Gutsy trades have helped build two Detroit basketball dynasties

Trades that brought Rasheed Wallace and Mark Aguirre to the Detroit helped the Pistons to NBA championships.

The Detroit Pistons have made trades in the past that have led to championships.

Some of their trades have blown up in their face.

And some have been in the wide spectrum in between. That is what happens in trades. You never know how things will work out.

When the Pistons traded Adrian Dantley for Mark Aquirre in 1989, it was a risk. Dantley was a proven scoring champion and Aquirre had some issues. But the personalities in the clubhouse meshed and it led the “Bad Boys” Pistons to two championships.

In the next edition of the “Bad Boys” in 2003-04, GM Joe Dumars traded for Rasheed Wallace, who proved to be the final piece of the puzzle the Pistons were needing after getting stopped in the Eastern Conference Finals year after year.

Another underappreciated piece to that trade was getting Mike James from Boston along with Wallace from Atlanta in the three-way deal. The Pistons had to give up Lindsey Hunter, but James played well as a part-time guard, the same role Hunter had filled. Of course, the Pistons benefited greatly from the scoring and leadership brought to the team by Wallace.

There were several other pieces that needed to fall into place before that deal, many of them via the trade route. And unfortunately there were several afterward that slowly dismantled that entertaining championship team.

The 2004 title team really started with a trade that ended an era and began another. Longtime Pistons star Grant Hill was a great player, but had little around him, especially after Dumars retired as a player. As the Pistons looked to rebuild, Hill was shipped to the Orlando Magic for Ben Wallace and Chucky Atkins.

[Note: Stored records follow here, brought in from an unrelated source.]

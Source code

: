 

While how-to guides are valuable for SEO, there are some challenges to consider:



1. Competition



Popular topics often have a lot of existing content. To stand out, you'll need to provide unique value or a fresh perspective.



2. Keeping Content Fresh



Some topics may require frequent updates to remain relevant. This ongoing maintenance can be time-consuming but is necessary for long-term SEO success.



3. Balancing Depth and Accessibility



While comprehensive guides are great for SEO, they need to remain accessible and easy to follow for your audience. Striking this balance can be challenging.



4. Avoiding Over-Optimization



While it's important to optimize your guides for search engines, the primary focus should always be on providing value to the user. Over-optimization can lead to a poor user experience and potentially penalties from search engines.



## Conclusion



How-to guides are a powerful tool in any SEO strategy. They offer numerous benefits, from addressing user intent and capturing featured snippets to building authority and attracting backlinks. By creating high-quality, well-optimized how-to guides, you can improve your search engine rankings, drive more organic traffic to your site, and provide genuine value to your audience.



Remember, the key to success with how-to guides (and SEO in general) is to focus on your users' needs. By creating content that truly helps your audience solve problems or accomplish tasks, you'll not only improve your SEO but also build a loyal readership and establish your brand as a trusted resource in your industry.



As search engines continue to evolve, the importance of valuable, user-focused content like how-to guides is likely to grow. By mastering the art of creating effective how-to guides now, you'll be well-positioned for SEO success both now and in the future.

Atkins would be a good role player for the Pistons before leaving the team in the three-way trade that brought Rasheed.

But acquiring Ben Wallace in 2000 was the foundation that became an NBA championship team.

Wallace, a relatively unknown college player out of Virginia Union, went undrafted and signed as a free agent with the Washington Bullets in 1996. Three years later, he was traded to Orlando and got his first chance to play. He actually started 81 games for the Magic and averaged 4.8 points and 8.2 rebounds per game.

The Pistons saw something in him and took a risk by trading Hill. It is always a risk trading your franchise face.

But this one worked out for everyone. Wallace would see his scoring average rise to the 7-9 points per game range but his rebounding skyrocketed. His first year in Detroit, he averaged 13.2 rebounds per game, then the next two years Big Ben led the NBA in rebounding at 13.0 and 15.4 per game, respectively. He would average double digits in rebounding for his first seven years in Detroit, doing a pretty good imitation of the the Pistons’ former wormy rebounding marvel, Dennis Rodman. He also led the league in blocks per game at 3.5 his second year. He was named the NBA Defensive Player of the Year four times and was a six-time all-defensive team member.

That defense became the cornerstone of the new-look Pistons.

The next big trade came two years later when the Pistons got Richard Hamilton in a trade for Jerry Stackhouse. Hamilton was the jump-shot middle-range specialist that every team seemed to be lacking and he complemented the style of play of newly signed free agent point guard Chauncey Billups.

The next big trade for the Pistons involved Billups, too, but it came after the title and it put the brakes on Detroit’s dynasty hopes. Billups, Antonio McDyess, and Cheikh Samb were traded for Allen Iverson.

It was the end of the next championship era in Detroit.

Iverson averaged 17.4 points per game in 2008-09, playing 54 games with the Pistons. Unlike when Hill was traded to begin a new era with Wallace, the controversial Iverson played only that season in Detroit and the Pistons have struggled to become a playoff team since.

The right moves are out there, but it takes the right timing, the right price and the right blend to create a championship team.

The Pistons have had it before and will again, but all of those factors need to line up for that to happen.